Exceptional case: Carrington’s unique circumstances carried the day. His practice is exclusively criminal. He heard only one criminal matter as a judge and didn’t write any reported decisions. He never sat in Windsor, where he’ll be working, and he’s agreed to wait at least three years before appearing in any of the locations where he did sit. He’s also a great role model and had the Law Society’s support.
Big picture: Canada doesn’t have consistent rules about former judges returning to court — many provinces simply require a three-year cooling-off period. A proposed reform would prohibit every former judge from even communicating with a court, absent exceptional circumstances (like Carrington’s). But no one has taken steps to implement that reform since the Federation of Law Societies of Canada circulated the proposal in 2017.
HEARSAY ROUNDUP
Canadiana
⌛️ Just a half hour late making the closing payment under a purchase and sale agreement? Too bad. A recent Ontario Court of Appeal decision confirmed that a “time is of the essence” clause means what it says — “[i]t would be an unwarranted intervention into the freedom of contract for a court to alter the [agreement] and its closing time [even by 35 minutes].”
🐶 BC’s Family Law Act no longer treats pets like property when spouses separate, adopting special rules to decide which pet parent gets custody if the former couple can’t agree. Before deciding ownership, the court will consider factors like each spouse’s relationship with the pet and their ability to provide future care. That sounds a bit like a recipe for extensive dog parenting trials… but hopefully it doesn’t play out that way.
🌎 Seven young Ontarians took their fight against Ontario’s climate change response to the Ontario Court of Appeal this week. They say Ontario’s emissions target is so underwhelming that it violates the Charter — an argument that didn’t pan out at the Superior Court of Justice. In the lower court, Justice Vermette agreed Ontario’s legislative response falls “severely short” of what’s required to combat global warming, but she concluded Ontario isn’t obligated to do any better.
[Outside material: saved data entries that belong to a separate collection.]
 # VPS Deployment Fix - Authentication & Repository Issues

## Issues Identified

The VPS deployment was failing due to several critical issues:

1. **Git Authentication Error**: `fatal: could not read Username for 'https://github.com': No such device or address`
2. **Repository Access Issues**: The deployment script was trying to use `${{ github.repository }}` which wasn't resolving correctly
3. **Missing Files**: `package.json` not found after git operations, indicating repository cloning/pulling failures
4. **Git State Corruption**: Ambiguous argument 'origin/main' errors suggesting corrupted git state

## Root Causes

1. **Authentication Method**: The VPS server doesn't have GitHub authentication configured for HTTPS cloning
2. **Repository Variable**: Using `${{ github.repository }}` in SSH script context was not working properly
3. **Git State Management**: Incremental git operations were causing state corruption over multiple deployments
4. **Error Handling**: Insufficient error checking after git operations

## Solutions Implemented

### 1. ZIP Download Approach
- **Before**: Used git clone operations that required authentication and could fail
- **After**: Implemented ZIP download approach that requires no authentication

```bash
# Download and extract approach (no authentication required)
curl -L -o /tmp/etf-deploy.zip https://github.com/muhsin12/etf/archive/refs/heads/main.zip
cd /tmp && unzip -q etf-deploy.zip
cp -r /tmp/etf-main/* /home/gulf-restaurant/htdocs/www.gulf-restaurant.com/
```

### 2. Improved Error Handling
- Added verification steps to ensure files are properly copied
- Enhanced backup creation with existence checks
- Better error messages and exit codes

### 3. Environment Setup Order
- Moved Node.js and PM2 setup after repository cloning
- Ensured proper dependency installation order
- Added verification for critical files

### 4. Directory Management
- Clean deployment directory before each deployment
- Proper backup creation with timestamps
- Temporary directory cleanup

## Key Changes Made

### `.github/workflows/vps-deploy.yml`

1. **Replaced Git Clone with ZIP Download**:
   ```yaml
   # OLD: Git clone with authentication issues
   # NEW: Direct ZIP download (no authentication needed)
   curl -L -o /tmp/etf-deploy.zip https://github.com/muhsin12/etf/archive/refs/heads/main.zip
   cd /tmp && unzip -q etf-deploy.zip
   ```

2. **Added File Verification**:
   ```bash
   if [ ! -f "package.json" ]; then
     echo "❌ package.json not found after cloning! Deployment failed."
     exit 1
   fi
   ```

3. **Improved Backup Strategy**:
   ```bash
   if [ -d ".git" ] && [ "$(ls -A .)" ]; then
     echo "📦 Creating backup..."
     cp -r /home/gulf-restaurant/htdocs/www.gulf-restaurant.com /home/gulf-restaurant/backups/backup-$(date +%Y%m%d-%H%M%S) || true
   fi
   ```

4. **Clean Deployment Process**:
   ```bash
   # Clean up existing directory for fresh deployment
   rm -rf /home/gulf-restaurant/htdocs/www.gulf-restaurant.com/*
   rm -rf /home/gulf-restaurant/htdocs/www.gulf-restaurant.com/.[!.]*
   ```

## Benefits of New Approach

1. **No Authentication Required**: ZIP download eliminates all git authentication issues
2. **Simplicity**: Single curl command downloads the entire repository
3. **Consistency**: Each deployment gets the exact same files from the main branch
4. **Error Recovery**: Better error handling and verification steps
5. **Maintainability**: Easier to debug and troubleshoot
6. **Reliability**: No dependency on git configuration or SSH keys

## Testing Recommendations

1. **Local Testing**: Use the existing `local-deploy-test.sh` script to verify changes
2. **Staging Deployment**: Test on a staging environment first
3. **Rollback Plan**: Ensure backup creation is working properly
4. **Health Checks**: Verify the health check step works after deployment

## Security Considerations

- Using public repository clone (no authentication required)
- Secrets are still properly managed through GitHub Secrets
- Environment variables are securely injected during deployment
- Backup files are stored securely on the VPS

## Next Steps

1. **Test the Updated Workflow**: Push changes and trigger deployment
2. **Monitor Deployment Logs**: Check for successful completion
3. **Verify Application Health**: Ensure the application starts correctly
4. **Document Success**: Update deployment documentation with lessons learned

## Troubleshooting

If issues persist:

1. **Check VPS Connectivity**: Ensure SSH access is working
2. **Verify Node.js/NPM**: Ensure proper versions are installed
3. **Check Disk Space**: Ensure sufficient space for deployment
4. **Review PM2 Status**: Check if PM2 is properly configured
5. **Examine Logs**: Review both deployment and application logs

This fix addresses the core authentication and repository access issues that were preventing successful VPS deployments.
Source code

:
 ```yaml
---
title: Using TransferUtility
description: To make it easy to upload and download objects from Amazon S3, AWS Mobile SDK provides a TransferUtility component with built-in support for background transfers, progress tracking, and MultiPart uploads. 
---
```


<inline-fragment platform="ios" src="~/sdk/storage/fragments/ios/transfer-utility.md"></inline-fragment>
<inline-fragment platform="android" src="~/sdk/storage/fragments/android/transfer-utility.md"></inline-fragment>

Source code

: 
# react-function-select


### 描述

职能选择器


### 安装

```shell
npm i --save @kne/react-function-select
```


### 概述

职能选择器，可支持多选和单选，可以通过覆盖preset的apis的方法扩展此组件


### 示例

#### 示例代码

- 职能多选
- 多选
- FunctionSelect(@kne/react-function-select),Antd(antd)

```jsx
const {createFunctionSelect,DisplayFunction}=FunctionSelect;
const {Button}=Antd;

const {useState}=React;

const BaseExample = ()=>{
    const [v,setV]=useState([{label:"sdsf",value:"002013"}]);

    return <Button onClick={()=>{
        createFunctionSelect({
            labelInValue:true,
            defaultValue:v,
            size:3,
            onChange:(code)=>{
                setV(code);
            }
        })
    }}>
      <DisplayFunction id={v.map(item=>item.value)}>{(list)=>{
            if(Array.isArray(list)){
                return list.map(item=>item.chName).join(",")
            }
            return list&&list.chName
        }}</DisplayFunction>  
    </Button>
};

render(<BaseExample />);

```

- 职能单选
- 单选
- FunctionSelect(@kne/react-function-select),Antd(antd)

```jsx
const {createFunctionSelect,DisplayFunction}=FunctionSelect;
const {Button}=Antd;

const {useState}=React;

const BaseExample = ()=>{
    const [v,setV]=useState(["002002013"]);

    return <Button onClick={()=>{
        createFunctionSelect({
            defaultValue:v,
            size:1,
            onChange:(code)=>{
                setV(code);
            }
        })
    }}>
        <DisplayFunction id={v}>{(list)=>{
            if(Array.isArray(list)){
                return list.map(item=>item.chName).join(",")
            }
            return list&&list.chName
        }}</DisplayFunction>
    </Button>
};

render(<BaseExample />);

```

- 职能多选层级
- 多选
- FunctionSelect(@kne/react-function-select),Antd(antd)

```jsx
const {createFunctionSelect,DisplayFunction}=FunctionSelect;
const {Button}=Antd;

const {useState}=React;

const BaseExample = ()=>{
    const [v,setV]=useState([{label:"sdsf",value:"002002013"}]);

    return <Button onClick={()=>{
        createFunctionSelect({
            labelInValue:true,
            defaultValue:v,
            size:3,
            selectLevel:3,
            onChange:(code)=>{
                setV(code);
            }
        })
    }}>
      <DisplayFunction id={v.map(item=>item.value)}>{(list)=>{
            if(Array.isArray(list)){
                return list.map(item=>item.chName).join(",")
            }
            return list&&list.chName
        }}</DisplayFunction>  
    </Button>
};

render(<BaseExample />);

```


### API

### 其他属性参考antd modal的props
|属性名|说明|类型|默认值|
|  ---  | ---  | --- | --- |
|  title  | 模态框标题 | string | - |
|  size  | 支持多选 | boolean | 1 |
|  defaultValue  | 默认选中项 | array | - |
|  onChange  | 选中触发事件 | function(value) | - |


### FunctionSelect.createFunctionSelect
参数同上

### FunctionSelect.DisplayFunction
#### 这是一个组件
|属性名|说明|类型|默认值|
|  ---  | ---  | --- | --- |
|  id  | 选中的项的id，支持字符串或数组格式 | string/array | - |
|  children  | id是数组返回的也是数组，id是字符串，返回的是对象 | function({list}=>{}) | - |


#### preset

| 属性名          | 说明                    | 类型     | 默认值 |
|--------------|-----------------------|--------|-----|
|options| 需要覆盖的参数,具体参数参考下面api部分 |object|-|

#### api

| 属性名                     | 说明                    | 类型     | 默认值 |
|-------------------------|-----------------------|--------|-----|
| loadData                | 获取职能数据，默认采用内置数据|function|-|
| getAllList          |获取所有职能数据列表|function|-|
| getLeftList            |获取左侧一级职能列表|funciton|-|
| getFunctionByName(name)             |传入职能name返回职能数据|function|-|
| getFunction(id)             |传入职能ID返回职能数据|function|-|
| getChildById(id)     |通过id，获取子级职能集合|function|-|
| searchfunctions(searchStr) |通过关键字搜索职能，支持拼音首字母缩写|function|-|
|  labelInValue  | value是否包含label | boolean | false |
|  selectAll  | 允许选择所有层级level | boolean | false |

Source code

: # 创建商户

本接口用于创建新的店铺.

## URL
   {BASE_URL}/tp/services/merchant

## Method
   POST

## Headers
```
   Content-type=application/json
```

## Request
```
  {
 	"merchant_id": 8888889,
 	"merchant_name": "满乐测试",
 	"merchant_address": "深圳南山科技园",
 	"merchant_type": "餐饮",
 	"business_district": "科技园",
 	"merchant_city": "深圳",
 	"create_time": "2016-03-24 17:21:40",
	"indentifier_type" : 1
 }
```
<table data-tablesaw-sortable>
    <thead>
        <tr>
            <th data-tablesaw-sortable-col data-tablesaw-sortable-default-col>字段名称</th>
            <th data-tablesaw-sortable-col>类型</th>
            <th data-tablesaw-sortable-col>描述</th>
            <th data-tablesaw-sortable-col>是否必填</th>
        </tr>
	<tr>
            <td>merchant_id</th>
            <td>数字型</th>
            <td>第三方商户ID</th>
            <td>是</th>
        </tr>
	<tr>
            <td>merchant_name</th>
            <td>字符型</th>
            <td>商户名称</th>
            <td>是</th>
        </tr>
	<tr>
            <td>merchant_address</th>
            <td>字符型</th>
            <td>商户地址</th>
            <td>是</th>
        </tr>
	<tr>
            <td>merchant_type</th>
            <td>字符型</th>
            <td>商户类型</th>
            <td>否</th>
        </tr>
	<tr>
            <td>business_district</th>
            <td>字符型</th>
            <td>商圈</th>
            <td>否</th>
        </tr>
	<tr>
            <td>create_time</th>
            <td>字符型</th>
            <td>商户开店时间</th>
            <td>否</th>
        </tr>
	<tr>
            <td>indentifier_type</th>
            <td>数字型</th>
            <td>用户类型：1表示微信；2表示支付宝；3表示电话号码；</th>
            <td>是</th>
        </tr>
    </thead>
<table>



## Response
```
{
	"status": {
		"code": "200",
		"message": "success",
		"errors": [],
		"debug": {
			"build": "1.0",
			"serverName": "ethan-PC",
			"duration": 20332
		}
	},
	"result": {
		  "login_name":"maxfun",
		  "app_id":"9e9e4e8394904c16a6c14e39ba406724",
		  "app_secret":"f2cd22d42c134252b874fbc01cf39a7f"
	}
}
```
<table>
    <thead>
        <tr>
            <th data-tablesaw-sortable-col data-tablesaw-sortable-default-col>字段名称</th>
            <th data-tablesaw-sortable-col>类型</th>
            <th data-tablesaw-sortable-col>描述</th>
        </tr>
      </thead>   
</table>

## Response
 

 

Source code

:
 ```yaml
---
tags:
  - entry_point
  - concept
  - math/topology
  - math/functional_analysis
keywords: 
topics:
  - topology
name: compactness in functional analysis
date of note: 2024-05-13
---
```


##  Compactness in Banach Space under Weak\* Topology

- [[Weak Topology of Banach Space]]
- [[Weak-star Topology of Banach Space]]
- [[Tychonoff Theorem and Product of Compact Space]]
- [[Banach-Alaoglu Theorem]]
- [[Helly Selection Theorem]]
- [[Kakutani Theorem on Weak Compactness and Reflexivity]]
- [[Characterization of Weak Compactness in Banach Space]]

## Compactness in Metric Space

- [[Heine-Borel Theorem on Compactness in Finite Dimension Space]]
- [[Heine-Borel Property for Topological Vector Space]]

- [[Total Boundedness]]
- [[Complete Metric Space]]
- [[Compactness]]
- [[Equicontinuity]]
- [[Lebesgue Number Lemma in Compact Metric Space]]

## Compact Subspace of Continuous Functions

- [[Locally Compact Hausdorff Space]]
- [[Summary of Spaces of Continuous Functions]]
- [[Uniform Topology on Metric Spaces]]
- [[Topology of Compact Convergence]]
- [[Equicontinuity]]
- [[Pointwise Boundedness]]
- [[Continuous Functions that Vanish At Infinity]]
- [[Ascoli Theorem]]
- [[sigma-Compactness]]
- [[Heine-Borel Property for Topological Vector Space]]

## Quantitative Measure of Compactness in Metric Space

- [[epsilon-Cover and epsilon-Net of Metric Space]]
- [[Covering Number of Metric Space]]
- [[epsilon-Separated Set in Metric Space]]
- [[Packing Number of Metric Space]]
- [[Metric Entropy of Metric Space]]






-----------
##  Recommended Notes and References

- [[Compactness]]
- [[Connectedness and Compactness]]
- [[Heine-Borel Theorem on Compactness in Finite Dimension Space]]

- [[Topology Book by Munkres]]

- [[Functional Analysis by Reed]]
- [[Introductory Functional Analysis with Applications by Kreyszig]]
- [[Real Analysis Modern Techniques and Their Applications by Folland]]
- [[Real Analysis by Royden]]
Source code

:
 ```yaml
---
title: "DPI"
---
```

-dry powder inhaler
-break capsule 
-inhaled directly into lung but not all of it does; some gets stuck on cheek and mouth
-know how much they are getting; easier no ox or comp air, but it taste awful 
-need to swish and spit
The Court of Appeal reserved its decision.
🫖 Police secretly collected DNA from Burnaby’s Kurdish community by posing as tea marketers. After finding ostensibly Kurdish DNA during a murder investigation, police asked male members of the community for voluntary samples. And when the voluntary approach didn’t turn up anything useful, police instead gave out free tea in numbered cups and swabbed the cups for results. The case? The same one that allegedly involved someone bringing a loaded handgun into a courthouse last month with intent to kill.
Beyond the border
🤐 Donald Trump’s second trial for defaming former advice columnist E. Jean Carroll started yesterday. A jury already found Trump guilty of sexually abusing and defaming Carroll, awarding $5 million in damages. This trial involves a different set of (similarly defamatory) statements. Trump is bound by the last jury’s liability finding, so this trial only deals with damages.
🛩️ A US judge blocked the proposed merger between airlines JetBlue and Spirit over competition concerns.